Eyes closed. Darkness behind my eyelids.

How would we know when we'd been sent to the past to die?

Then we heard how Angels shriek.

High pitched and echoing around the artificial cave, and unmistakably a cry of agony and anguish. I couldn't help myself; I turned back on my torch to see what had happened.

The Angel nearest the entrance was curled up on the floor, frozen in a fetal position in a way that agreed with my assessment that it was in pain. It had grabbed the monster—I'll call it was it is—yet somehow of course it was still here, in the present. It also had a large lump on its neck, about the size of a teacup, that looked perfectly smooth rendered in stone. I'm sure that hadn't been there before. The other was covering its eyes, in mid-stride running towards its companion, presumably to help.

The stone clasp of the first Angel had trapped the monster. It was looking down at its manacled leg in apparent confusion.

"Let's get out of here," White said, shakily.

We edged around the wall, keeping our eyes on a mix of the monster and the two Angels. The monster, just a couple of metres away from us, now looked up at us curiously as Gabriel, Rafiq and then White moved past it. The clown grin continued to unnerve me, but I happened to glance down to one of the yellow patches on its torso, which had turned from a smooth shiny circle into an engorged pustule with a bright green pellet, the same colour as its eyes, on the surface.

Before I could say anything, the monster somehow ejected the pustule from its body and it flew like a spoonful of mashed potato flung across a canteen, splatting onto White's exposed neck. She made a gargle of disgust and tried to wipe it off, but it seemed to be covered in a gelatinous outer layer and wouldn't budge.

"Ew, fuck, what is this?" She cried with horror.

"Never mind that," I said, "Let's get out of here and clean you up when we're clear."

We carried on to the exit, keeping our eyes on the Angels because, after all, they were currently keeping us safe in their petrified form.
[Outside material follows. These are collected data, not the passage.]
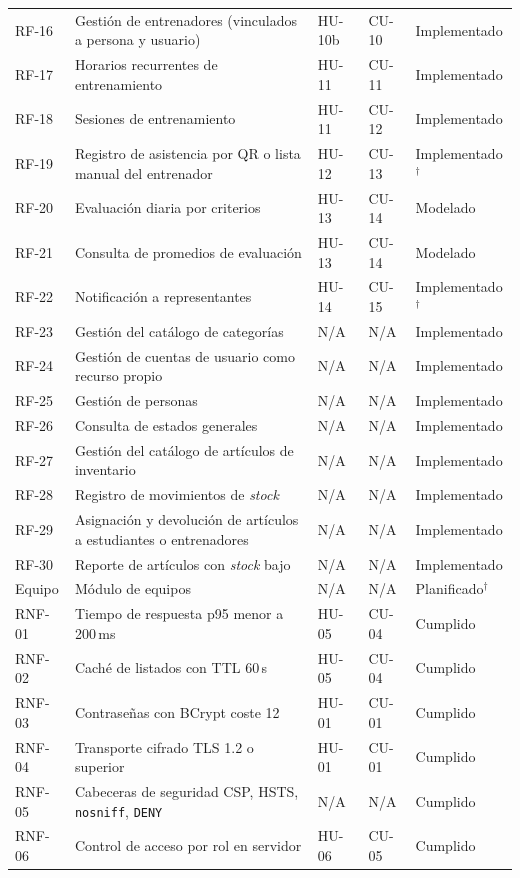 \documentclass[11pt,a4paper]{article}
\begin{document}
\begin{longtable}{@{}p{1.5cm}p{6.3cm}p{1.4cm}p{1.4cm}p{2.1cm}@{}}
RF-16 & Gestión de entrenadores (vinculados a persona y usuario) & HU-10b & CU-10 & Implementado \\
RF-17 & Horarios recurrentes de entrenamiento & HU-11 & CU-11 & Implementado \\
RF-18 & Sesiones de entrenamiento & HU-11 & CU-12 & Implementado \\
RF-19 & Registro de asistencia por QR o lista manual del entrenador & HU-12 & CU-13 & Implementado$^\dagger$ \\
RF-20 & Evaluación diaria por criterios & HU-13 & CU-14 & Modelado \\
RF-21 & Consulta de promedios de evaluación & HU-13 & CU-14 & Modelado \\
RF-22 & Notificación a representantes & HU-14 & CU-15 & Implementado$^\dagger$ \\
RF-23 & Gestión del catálogo de categorías & N/A & N/A & Implementado \\
RF-24 & Gestión de cuentas de usuario como recurso propio & N/A & N/A & Implementado \\
RF-25 & Gestión de personas & N/A & N/A & Implementado \\
RF-26 & Consulta de estados generales & N/A & N/A & Implementado \\
RF-27 & Gestión del catálogo de artículos de inventario & N/A & N/A & Implementado \\
RF-28 & Registro de movimientos de \emph{stock} & N/A & N/A & Implementado \\
RF-29 & Asignación y devolución de artículos a estudiantes o entrenadores & N/A & N/A & Implementado \\
RF-30 & Reporte de artículos con \emph{stock} bajo & N/A & N/A & Implementado \\
Equipo & Módulo de equipos & N/A & N/A & Planificado$^\dagger$ \\
RNF-01 & Tiempo de respuesta p95 menor a 200\,ms & HU-05 & CU-04 & Cumplido \\
RNF-02 & Caché de listados con TTL 60\,s & HU-05 & CU-04 & Cumplido \\
RNF-03 & Contraseñas con BCrypt coste 12 & HU-01 & CU-01 & Cumplido \\
RNF-04 & Transporte cifrado TLS 1.2 o superior & HU-01 & CU-01 & Cumplido \\
RNF-05 & Cabeceras de seguridad CSP, HSTS, \texttt{nosniff}, \texttt{DENY} & N/A & N/A & Cumplido \\
RNF-06 & Control de acceso por rol en servidor & HU-06 & CU-05 & Cumplido \\

\end{longtable}
\end{document}
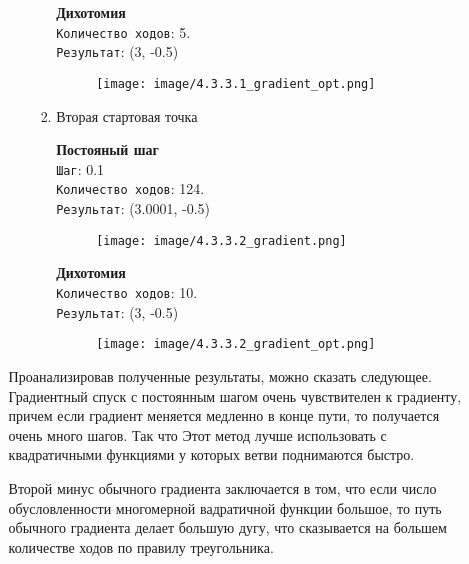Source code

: \documentclass[12pt, a4paper]{article}
\begin{document}
\begin{enumerate}
\begin{enumerate}
\begin{enumerate}
\begin{enumerate}
            \textbf{Дихотомия}\\
            \texttt{Количество ходов}: 5.\\
            \texttt{Результат}: (3, -0.5)
            
            \begin{figure}[h]
            \centering
            \texttt{[image: image/4.3.3.1\_gradient\_opt.png]}
            \end{figure}
            
            \item Вторая стартовая точка

            \textbf{Постояный шаг}\\
            \texttt{Шаг}: 0.1\\
            \texttt{Количество ходов}: 124.\\
            \texttt{Результат}: (3.0001, -0.5)
            
            \begin{figure}[h]
            \centering
            \texttt{[image: image/4.3.3.2\_gradient.png]}
            \end{figure}

            \textbf{Дихотомия}\\
            \texttt{Количество ходов}: 10.\\
            \texttt{Результат}: (3, -0.5)
            
            \begin{figure}[h]
            \centering
            \texttt{[image: image/4.3.3.2\_gradient\_opt.png]}
            \end{figure}
            
        \end{enumerate}
    \end{enumerate}

    Проанализировав полученные результаты, можно сказать следующее. Градиентный спуск с постоянным шагом очень чувствителен к градиенту, причем если градиент меняется медленно в конце пути, то получается очень много шагов. Так что Этот метод лучше использовать с квадратичными функциями у которых ветви поднимаются быстро.

    Второй минус обычного градиента заключается в том, что если число обусловленности многомерной вадратичной функции большое, то путь обычного градиента делает большую дугу, что сказывается на большем количестве ходов по правилу треугольника.


\end{enumerate}
\end{enumerate}
\end{document}
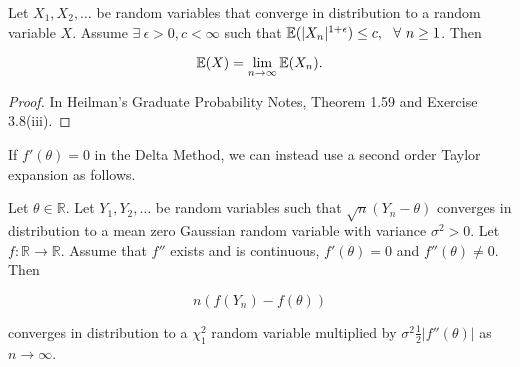 \begin{theorem} Let \(X_1, X_2, \ldots\) be random variables that converge in distribution to a random variable \(X\). Assume \(\exists \ \epsilon > 0, c < \infty\) such that \(\E(|X_n|^{1 + \epsilon}) \leq c , \ \ \forall \ n \geq 1\). Then

\[
\E(X) = \lim_{n \to \infty} \E(X_n).
\]

\end{theorem}

\begin{proof} In Heilman's Graduate Probability Notes, Theorem 1.59 and Exercise 3.8(iii).

\end{proof}

If \(f'(\theta) = 0\) in the Delta Method, we can instead use a second order Taylor expansion as follows.

\begin{theorem}Let \(\theta \in \mathbb{R}\). Let \(Y_1, Y_2, \ldots\) be random variables such that \(\sqrt{n}(Y_n - \theta)\) converges in distribution to a mean zero Gaussian random variable with variance \(\sigma^2 > 0\). Let \(f: \mathbb{R} \to \mathbb{R}\). Assume that \(f''\) exists and is continuous, \(f'(\theta) = 0\) and \(f''(\theta) \neq 0\). Then

\[
n(f(Y_n) - f(\theta))
\]

converges in distribution to a \(\chi_1^2\) random variable multiplied by \(\sigma^2 \frac{1}{2} | f''(\theta)|\) as \(n \to \infty\).

\end{theorem}

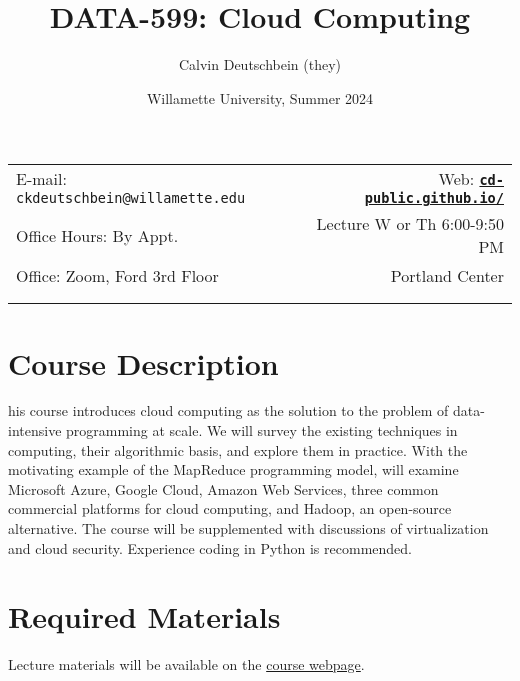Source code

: \documentclass[11pt]{article}
\title{DATA-599: Cloud Computing}
\author{Calvin Deutschbein (they)}
\date{Willamette University, Summer 2024}
\newcommand{\blankline}{\quad\pagebreak[2]}
\begin{document}
\maketitle

\blankline

\begin{tabular*}{.93\textwidth}{@{\extracolsep{\fill}}lr}


E-mail: \texttt{ckdeutschbein@willamette.edu} & Web: \href{https://cd-public.github.io/}{\tt\bf cd-public.github.io/}  \\

 Office Hours: By Appt.  &  Lecture W or Th  6:00-9:50 PM \\

 Office: Zoom, Ford 3rd Floor & Portland Center\\
 & \\
&  \\
\hline
\end{tabular*}

\vspace{5 mm}


\section*{Course Description}

his course introduces cloud computing as the solution to the problem of data-intensive programming at scale. We will survey the existing techniques in computing, their algorithmic basis, and explore them in practice. With the motivating example of the MapReduce programming model, will examine Microsoft Azure, Google Cloud, Amazon Web Services, three common commercial platforms for cloud computing, and Hadoop, an open-source alternative. The course will be supplemented with discussions of virtualization and cloud security. Experience coding in Python is recommended. 


\section*{Required Materials}

Lecture materials will be available on the \href{https://cd-public.github.io/courses/secs24}{course webpage}.
\end{document}
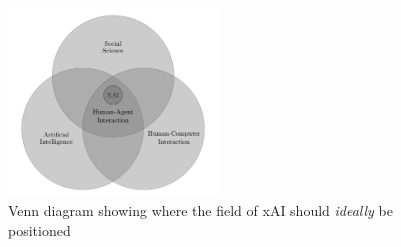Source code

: \begin{figure}[htbp]
\centerline{\includegraphics[width=0.5\textwidth]{literature-review/images/xai-position}}
\caption{Venn diagram showing where the field of xAI should \textit{ideally} be positioned \citep{miller2018explanation}}
\label{fig:xai-position}
\end{figure}

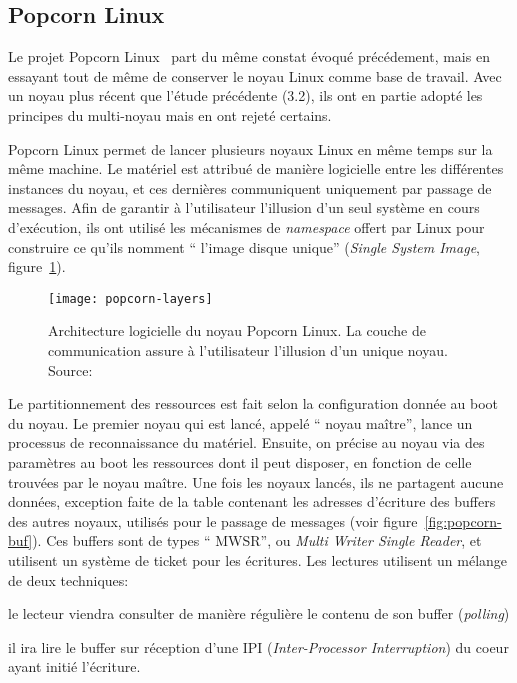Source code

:       
    \subsection{Popcorn Linux}

      Le projet Popcorn Linux~\citep{barbalacepopcorn} part du même constat
      évoqué précédement, mais en essayant tout de même de conserver le noyau
      Linux comme base de travail. Avec un noyau plus récent que l'étude
      précédente (3.2), ils ont en partie adopté les principes du multi-noyau
      mais en ont rejeté certains.

      Popcorn Linux permet de lancer plusieurs noyaux Linux en même temps sur la
      même machine. Le matériel est attribué de manière logicielle entre les
      différentes instances du noyau, et ces dernières communiquent uniquement
      par passage de messages. Afin de garantir à l’utilisateur l’illusion d’un
      seul système en cours d'exécution, ils ont utilisé les mécanismes de
      \textit{namespace} offert par Linux pour construire ce qu’ils nomment ``
      l’image disque unique'' (\textit{Single System Image},
      figure~\ref{fig:popcorn-layers}).

      \begin{figure}[h]
        \centering
        \texttt{[image: popcorn-layers]}
        \caption{Architecture logicielle du noyau Popcorn Linux. La couche de
          communication assure à l'utilisateur l'illusion d'un unique noyau.
          Source:~\citeauthor{barbalacepopcorn}}
        \label{fig:popcorn-layers}
      \end{figure}

      Le partitionnement des ressources est fait selon la configuration donnée
      au boot du noyau. Le premier noyau qui est lancé, appelé `` noyau
      maître'', lance un processus de reconnaissance du matériel. Ensuite, on
      précise au noyau via des paramètres au boot les ressources dont il peut
      disposer, en fonction de celle trouvées par le noyau maître. Une fois les
      noyaux lancés, ils ne partagent aucune données, exception faite de la
      table contenant les adresses d’écriture des buffers des autres noyaux,
      utilisés pour le passage de messages (voir
      figure~\ref{fig:popcorn-buf}). Ces buffers sont de types `` MWSR'', ou
      \textit{Multi Writer Single Reader}, et utilisent un système de ticket
      pour les écritures. Les lectures utilisent un mélange de deux
      techniques:\benumline \item le lecteur viendra consulter de manière
      régulière le contenu de son buffer (\textit{polling}) \item il ira lire le
      buffer sur réception d’une IPI (\textit{Inter-Processor Interruption}) du
      coeur ayant initié l’écriture\eenumline.


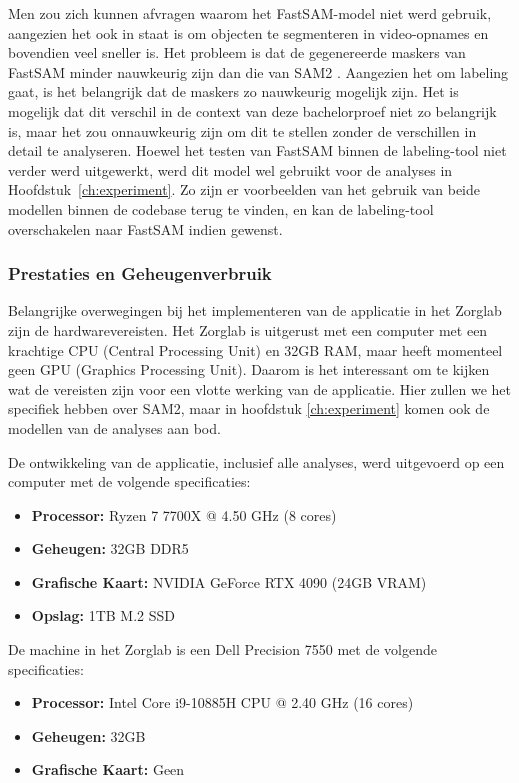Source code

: Men zou zich kunnen afvragen waarom het FastSAM-model niet werd gebruik, aangezien het ook in staat is om objecten te segmenteren in video-opnames en bovendien veel sneller is.
Het probleem is dat de gegenereerde maskers van FastSAM minder nauwkeurig zijn dan die van SAM2 \autocite{Zhao2023}. 
Aangezien het om labeling gaat, is het belangrijk dat de maskers zo nauwkeurig mogelijk zijn.
Het is mogelijk dat dit verschil in de context van deze bachelorproef niet zo belangrijk is, maar het zou onnauwkeurig zijn om dit te stellen zonder de verschillen in detail te analyseren.
Hoewel het testen van FastSAM binnen de labeling-tool niet verder werd uitgewerkt, werd dit model wel gebruikt voor de analyses in Hoofdstuk~\ref{ch:experiment}.
Zo zijn er voorbeelden van het gebruik van beide modellen binnen de codebase terug te vinden, en kan de labeling-tool overschakelen naar FastSAM indien gewenst.

\subsubsection{Prestaties en Geheugenverbruik}

Belangrijke overwegingen bij het implementeren van de applicatie in het Zorglab zijn de hardwarevereisten.
Het Zorglab is uitgerust met een computer met een krachtige CPU (Central Processing Unit) en 32GB RAM, maar heeft momenteel geen GPU (Graphics Processing Unit).
Daarom is het interessant om te kijken wat de vereisten zijn voor een vlotte werking van de applicatie.
Hier zullen we het specifiek hebben over SAM2, maar in hoofdstuk \ref{ch:experiment} komen ook de modellen van de analyses aan bod.

De ontwikkeling van de applicatie, inclusief alle analyses, werd uitgevoerd op een computer met de volgende specificaties:
\begin{itemize}
    \item \textbf{Processor:} Ryzen 7 7700X @ 4.50 GHz (8 cores)
    \item \textbf{Geheugen:} 32GB DDR5
    \item \textbf{Grafische Kaart:} NVIDIA GeForce RTX 4090 (24GB VRAM)
    \item \textbf{Opslag:} 1TB M.2 SSD
\end{itemize}

De machine in het Zorglab is een Dell Precision 7550 met de volgende specificaties:
\begin{itemize}
    \item \textbf{Processor:} Intel Core i9-10885H CPU @ 2.40 GHz (16 cores)
    \item \textbf{Geheugen:} 32GB
    \item \textbf{Grafische Kaart:} Geen
\end{itemize}


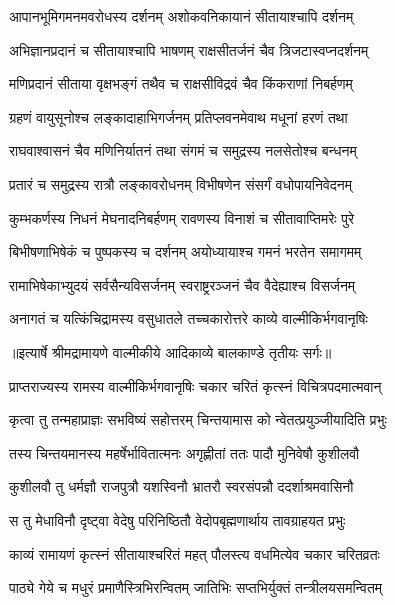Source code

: \twolineshloka
{आपानभूमिगमनमवरोधस्य दर्शनम्}
{अशोकवनिकायानं सीतायाश्चापि दर्शनम्} %

\twolineshloka
{अभिज्ञानप्रदानं च सीतायाश्चापि भाषणम्}
{राक्षसीतर्जनं चैव त्रिजटास्वप्नदर्शनम्} %

\twolineshloka
{मणिप्रदानं सीताया वृक्षभङ्गं तथैव च}
{राक्षसीविद्रवं चैव किंकराणां निबर्हणम्} %

\twolineshloka
{ग्रहणं वायुसूनोश्च लङ्कादाहाभिगर्जनम्}
{प्रतिप्लवनमेवाथ मधूनां हरणं तथा} %

\twolineshloka
{राघवाश्वासनं चैव मणिनिर्यातनं तथा}
{संगमं च समुद्रस्य नलसेतोश्च बन्धनम्} %

\twolineshloka
{प्रतारं च समुद्रस्य रात्रौ लङ्कावरोधनम्}
{विभीषणेन संसर्गं वधोपायनिवेदनम्} %

\twolineshloka
{कुम्भकर्णस्य निधनं मेघनादनिबर्हणम्}
{रावणस्य विनाशं च सीतावाप्तिमरेः पुरे} %

\twolineshloka
{बिभीषणाभिषेकं च पुष्पकस्य च दर्शनम्}
{अयोध्यायाश्च गमनं भरतेन समागमम्} %

\twolineshloka
{रामाभिषेकाभ्युदयं सर्वसैन्यविसर्जनम्}
{स्वराष्ट्ररञ्जनं चैव वैदेह्याश्च विसर्जनम्} %

\twolineshloka
{अनागतं च यत्किंचिद्रामस्य वसुधातले}
{तच्चकारोत्तरे काव्ये वाल्मीकिर्भगवानृषिः} %


{॥इत्यार्षे श्रीमद्रामायणे वाल्मीकीये आदिकाव्ये बालकाण्डे तृतीयः सर्गः॥}


\twolineshloka
{प्राप्तराज्यस्य रामस्य वाल्मीकिर्भगवानृषिः}
{चकार चरितं कृत्स्नं विचित्रपदमात्मवान्} %

\twolineshloka
{कृत्वा तु तन्महाप्राज्ञः सभविष्यं सहोत्तरम्}
{चिन्तयामास को न्वेतत्प्रयुञ्जीयादिति प्रभुः} %

\twolineshloka
{तस्य चिन्तयमानस्य महर्षेर्भावितात्मनः}
{अगृह्णीतां ततः पादौ मुनिवेषौ कुशीलवौ} %

\twolineshloka
{कुशीलवौ तु धर्मज्ञौ राजपुत्रौ यशस्विनौ}
{भ्रातरौ स्वरसंपन्नौ ददर्शाश्रमवासिनौ} %

\twolineshloka
{स तु मेधाविनौ दृष्ट्वा वेदेषु परिनिष्ठितौ}
{वेदोपबृह्मणार्थाय तावग्राहयत प्रभुः} %

\twolineshloka
{काव्यं रामायणं कृत्स्नं सीतायाश्चरितं महत्}
{पौलस्त्य वधमित्येव चकार चरितव्रतः} %

\twolineshloka
{पाठ्ये गेये च मधुरं प्रमाणैस्त्रिभिरन्वितम्}
{जातिभिः सप्तभिर्युक्तं तन्त्रीलयसमन्वितम्} %

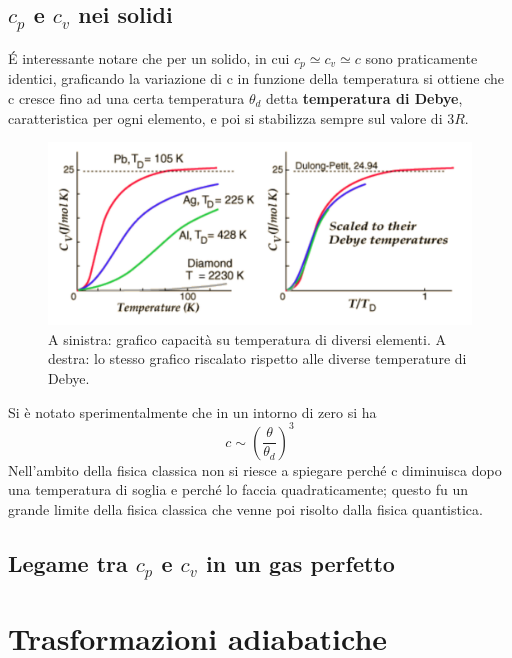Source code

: \documentclass[10pt,a4paper]{article}
\begin{document}
\subsection{\(c_p\) e \(c_v\) nei solidi}
\'{E} interessante notare che per un solido, in cui \(c_p\simeq c_v\simeq c\) sono praticamente identici, graficando la variazione di c in funzione della temperatura si ottiene che c cresce fino ad una certa temperatura \(\theta_d\) detta \textbf{temperatura di Debye}, caratteristica per ogni elemento, e poi si stabilizza sempre sul valore di \(3R\). 
\begin{figure}[h!]
	\centering
	\includegraphics[width=0.7\linewidth]{../images/debye_temperature}
	\caption{A sinistra: grafico capacità su temperatura di diversi elementi. A destra: lo stesso grafico riscalato rispetto alle diverse temperature di Debye.}
	\label{fig:debyetemperature}
\end{figure}
\FloatBarrier
Si è notato sperimentalmente che in un intorno di zero si ha \[c \sim \left(\frac{\theta}{\theta_d}\right)^3\]
Nell'ambito della fisica classica non si riesce a spiegare perché c diminuisca dopo una temperatura di soglia e perché lo faccia quadraticamente; questo fu un grande limite della fisica classica che venne poi risolto dalla fisica quantistica.
\subsection{Legame tra $c_p$ e $c_v$ in un gas perfetto}
\section{Trasformazioni adiabatiche}

\appendix
\end{document}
The colour was gone from the shrubbery outside and a full moon was casting long shadows across the landscape. Inside the mine entrance we could see the monster, and Rafiq and Gabriel were keeping their torches on it. I could still smell that sickly sweet coconut scent it seemed to emit. Just after we'd crossed the threshold, White collapsed to the floor, sounding like she was gasping for air. I knelt down beside her and took a look at her neck.

The yellow pustule and its green nucleus seemed to be somewhat bioluminescent, and cast an eerie glow over White's neck. I threw off my rucksack again and pulled out a rag from the top, not wanting to touch it directly. The surface was coated with a slimy clear gel, and it seemed to have bonded with White's pale skin at the base, lifting it with it when I tried to shift the mass.

"It's doing something to me, Scott," White said to me through gritted teeth. "I can feel my arms and legs getting heavy."

"It'll be okay, Kim," I told her. "The Lieutenant will be here soon. We'll get you to Medical in no time."

She coughed. "Kinda wish the Angels had got me instead. Urgh, it feels horrible and numb. I—" she coughed, and her second cough turned into a horrible, phlegm-filled gargle.

"Hold on, Kim," I took her hand, and it felt puffy, inflamed. I looked again at the pustule, and the skin around it had turned that horrible pink colour. I touched it with the rag, and it felt soft, like marshmallow. I held back a gag.

"Scott… Scotty…"

I looked back up to her, trying to keep the revulsion off my face. Hives had broken out on her face now, too. She looked at me, and her eyes had taken a soft, de-focussed look.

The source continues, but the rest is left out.